_What the task requires_: Count every line below that contains "MEDS", then give that count and nothing else.

_Collected data_:
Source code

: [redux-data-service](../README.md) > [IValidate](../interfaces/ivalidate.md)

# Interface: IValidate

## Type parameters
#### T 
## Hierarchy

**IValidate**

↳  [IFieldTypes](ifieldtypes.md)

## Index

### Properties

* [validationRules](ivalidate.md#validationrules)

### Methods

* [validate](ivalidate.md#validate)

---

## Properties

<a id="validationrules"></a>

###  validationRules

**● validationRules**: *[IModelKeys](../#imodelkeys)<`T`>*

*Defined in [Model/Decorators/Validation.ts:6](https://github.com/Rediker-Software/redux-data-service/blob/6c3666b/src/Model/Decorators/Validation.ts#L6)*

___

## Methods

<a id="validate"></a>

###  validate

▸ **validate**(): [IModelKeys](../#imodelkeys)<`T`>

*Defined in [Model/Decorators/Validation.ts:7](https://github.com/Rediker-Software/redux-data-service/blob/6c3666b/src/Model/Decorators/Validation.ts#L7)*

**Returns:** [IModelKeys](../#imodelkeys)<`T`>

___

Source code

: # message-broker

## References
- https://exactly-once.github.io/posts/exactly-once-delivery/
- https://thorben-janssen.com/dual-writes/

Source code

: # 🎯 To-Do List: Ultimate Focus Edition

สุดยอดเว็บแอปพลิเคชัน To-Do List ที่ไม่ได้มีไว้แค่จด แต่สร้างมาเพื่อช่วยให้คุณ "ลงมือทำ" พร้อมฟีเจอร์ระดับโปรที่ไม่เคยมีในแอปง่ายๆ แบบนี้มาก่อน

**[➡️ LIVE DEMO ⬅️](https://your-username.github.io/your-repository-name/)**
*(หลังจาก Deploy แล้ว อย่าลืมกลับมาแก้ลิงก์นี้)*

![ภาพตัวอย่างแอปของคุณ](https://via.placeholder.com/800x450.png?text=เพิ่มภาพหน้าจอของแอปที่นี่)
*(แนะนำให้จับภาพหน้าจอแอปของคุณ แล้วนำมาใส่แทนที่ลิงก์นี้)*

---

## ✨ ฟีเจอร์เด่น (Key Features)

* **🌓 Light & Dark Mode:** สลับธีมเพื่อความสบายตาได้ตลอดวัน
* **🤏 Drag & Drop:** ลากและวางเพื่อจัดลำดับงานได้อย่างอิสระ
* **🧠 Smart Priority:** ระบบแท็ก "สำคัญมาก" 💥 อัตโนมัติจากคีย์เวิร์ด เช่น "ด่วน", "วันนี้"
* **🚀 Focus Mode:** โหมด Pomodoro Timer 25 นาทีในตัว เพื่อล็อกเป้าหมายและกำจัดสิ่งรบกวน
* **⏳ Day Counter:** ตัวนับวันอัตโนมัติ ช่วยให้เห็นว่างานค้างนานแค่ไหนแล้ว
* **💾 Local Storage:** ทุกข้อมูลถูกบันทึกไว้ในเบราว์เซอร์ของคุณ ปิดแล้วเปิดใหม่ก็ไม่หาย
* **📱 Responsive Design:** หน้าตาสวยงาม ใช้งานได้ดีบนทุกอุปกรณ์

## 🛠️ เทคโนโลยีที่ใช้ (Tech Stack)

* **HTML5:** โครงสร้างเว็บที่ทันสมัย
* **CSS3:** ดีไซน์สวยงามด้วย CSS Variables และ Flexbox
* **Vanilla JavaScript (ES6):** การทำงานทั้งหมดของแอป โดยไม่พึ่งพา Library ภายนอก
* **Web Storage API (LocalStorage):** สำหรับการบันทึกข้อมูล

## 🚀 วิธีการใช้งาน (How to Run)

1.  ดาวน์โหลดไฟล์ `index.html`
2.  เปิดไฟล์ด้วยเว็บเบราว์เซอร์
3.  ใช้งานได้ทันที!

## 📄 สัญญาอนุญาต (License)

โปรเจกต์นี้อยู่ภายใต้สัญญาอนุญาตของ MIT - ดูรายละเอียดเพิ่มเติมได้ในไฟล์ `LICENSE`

--

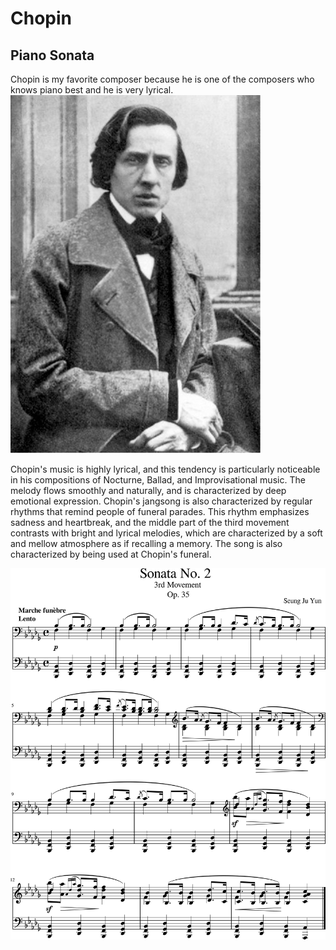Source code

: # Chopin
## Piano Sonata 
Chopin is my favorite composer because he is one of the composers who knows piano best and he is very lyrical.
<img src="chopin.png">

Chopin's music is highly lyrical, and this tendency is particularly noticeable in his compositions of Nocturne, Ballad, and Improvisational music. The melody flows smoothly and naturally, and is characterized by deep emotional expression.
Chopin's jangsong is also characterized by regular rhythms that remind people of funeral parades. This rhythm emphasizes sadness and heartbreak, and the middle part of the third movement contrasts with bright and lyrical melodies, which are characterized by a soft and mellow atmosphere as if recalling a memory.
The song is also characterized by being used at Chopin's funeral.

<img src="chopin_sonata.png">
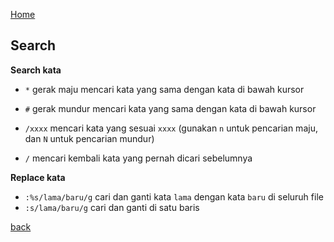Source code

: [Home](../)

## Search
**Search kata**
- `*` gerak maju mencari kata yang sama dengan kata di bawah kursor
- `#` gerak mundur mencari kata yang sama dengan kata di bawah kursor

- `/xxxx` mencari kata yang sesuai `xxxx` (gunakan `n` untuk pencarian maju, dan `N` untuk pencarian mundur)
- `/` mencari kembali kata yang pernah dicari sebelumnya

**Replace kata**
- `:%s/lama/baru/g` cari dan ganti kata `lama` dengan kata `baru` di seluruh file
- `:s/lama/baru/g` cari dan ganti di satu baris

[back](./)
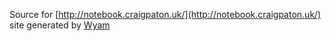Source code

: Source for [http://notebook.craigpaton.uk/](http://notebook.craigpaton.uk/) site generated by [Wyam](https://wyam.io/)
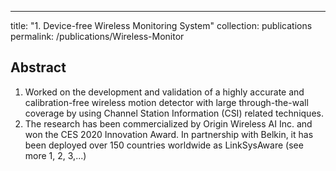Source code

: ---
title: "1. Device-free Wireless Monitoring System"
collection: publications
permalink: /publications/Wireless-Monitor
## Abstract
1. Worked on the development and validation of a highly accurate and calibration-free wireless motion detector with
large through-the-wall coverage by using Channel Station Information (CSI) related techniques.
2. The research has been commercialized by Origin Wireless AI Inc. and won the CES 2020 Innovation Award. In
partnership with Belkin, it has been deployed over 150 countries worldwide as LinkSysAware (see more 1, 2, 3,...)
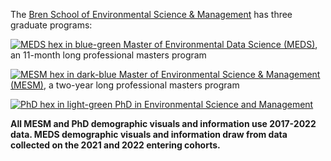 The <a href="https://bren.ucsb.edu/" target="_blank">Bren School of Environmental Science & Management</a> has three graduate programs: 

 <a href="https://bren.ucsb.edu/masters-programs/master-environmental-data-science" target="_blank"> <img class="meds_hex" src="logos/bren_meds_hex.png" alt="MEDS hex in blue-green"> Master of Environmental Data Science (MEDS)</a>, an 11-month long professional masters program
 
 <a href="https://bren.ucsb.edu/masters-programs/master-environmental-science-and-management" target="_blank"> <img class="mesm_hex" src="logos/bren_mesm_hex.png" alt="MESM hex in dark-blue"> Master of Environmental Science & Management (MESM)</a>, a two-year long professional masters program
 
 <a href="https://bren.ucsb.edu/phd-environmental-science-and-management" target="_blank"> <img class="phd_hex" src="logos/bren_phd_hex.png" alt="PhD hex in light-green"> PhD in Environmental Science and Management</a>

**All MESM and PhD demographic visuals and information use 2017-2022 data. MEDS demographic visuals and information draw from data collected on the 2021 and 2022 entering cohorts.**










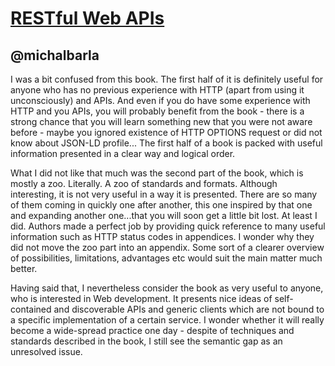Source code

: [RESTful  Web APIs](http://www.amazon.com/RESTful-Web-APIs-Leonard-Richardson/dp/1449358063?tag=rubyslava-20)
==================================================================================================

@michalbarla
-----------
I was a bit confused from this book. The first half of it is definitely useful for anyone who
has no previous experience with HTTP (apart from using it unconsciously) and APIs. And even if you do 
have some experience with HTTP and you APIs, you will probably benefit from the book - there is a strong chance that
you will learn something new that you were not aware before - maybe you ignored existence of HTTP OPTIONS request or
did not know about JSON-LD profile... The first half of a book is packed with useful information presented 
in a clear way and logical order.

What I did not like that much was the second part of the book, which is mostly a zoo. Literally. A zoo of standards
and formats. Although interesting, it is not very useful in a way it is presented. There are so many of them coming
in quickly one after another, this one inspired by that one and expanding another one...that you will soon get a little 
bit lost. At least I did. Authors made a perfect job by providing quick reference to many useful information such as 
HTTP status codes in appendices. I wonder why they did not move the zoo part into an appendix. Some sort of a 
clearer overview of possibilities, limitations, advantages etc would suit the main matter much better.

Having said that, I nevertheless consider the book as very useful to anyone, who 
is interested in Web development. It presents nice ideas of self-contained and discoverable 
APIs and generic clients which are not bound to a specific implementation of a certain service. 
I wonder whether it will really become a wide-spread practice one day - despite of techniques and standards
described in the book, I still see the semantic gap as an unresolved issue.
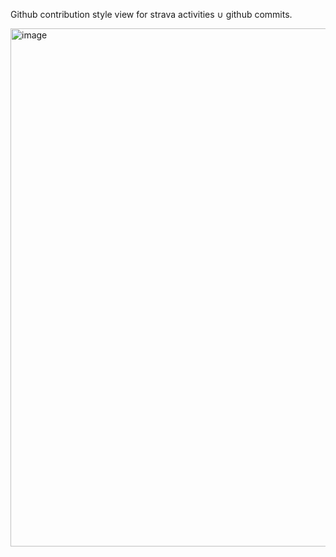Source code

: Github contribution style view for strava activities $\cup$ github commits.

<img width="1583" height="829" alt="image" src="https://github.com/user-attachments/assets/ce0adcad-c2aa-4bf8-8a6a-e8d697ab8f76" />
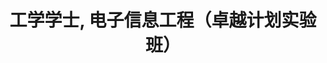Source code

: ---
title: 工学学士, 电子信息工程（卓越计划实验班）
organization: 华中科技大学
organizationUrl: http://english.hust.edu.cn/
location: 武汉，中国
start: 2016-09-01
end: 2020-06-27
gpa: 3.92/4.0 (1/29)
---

==

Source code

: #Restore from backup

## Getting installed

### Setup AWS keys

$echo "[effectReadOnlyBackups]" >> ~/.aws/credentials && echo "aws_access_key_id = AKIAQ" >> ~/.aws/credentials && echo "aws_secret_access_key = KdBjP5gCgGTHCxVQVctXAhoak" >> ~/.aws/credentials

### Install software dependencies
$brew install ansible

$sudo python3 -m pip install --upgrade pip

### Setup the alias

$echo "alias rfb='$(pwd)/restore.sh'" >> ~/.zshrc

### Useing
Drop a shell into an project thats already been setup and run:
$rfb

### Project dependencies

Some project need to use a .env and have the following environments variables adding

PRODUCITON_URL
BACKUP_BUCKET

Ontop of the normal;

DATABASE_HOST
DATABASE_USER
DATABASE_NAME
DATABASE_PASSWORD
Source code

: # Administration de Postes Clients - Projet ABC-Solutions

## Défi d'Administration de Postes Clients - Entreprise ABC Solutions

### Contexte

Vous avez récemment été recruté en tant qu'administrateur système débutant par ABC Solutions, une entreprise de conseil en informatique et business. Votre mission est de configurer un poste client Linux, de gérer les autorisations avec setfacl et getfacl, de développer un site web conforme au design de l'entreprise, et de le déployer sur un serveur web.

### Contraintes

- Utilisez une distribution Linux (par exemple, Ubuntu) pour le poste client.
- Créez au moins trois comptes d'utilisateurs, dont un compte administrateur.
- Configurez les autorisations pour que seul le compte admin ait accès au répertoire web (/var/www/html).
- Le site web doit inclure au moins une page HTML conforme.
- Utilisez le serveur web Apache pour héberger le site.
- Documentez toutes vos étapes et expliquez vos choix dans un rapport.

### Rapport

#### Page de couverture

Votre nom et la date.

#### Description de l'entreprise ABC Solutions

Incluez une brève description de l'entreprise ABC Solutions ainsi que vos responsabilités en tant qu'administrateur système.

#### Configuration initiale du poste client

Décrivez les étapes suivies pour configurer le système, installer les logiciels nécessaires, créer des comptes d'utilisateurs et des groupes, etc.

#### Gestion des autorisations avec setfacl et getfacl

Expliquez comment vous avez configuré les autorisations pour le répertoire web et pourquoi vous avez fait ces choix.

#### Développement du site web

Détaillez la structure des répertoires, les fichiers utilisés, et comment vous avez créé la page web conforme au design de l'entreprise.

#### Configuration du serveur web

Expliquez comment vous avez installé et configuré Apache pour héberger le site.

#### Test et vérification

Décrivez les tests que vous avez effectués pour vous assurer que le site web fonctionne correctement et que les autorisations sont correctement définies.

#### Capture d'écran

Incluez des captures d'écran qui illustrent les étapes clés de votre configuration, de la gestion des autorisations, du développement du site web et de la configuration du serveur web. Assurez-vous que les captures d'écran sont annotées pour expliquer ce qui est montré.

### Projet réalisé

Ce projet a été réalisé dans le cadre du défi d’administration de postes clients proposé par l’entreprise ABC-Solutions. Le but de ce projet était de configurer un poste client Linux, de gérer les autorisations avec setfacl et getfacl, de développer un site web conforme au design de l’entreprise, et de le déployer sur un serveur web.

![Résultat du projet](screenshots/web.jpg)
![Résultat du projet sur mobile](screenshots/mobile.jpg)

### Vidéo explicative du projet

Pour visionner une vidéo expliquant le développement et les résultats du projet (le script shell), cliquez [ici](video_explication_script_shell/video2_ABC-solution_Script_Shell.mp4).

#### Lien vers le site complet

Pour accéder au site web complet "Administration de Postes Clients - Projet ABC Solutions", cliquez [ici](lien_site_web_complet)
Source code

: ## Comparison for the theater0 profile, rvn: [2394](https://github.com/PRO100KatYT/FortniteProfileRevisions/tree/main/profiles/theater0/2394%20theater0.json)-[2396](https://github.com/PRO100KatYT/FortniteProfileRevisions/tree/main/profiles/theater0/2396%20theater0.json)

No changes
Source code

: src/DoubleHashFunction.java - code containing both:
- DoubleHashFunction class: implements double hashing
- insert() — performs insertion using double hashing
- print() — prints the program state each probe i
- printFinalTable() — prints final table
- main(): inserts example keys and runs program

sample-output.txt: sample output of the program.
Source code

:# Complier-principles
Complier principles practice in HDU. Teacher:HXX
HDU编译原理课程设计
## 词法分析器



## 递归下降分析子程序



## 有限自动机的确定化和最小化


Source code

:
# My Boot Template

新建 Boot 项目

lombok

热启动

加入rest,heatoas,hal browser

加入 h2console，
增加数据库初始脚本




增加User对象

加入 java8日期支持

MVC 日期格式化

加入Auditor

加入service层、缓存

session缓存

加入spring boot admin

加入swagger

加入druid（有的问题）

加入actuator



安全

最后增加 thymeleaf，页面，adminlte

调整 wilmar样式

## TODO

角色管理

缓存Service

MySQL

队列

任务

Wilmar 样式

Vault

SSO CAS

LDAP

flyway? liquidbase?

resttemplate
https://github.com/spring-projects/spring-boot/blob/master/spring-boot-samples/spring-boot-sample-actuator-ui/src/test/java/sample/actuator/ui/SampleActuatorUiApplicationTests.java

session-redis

_Reply to the task_: 2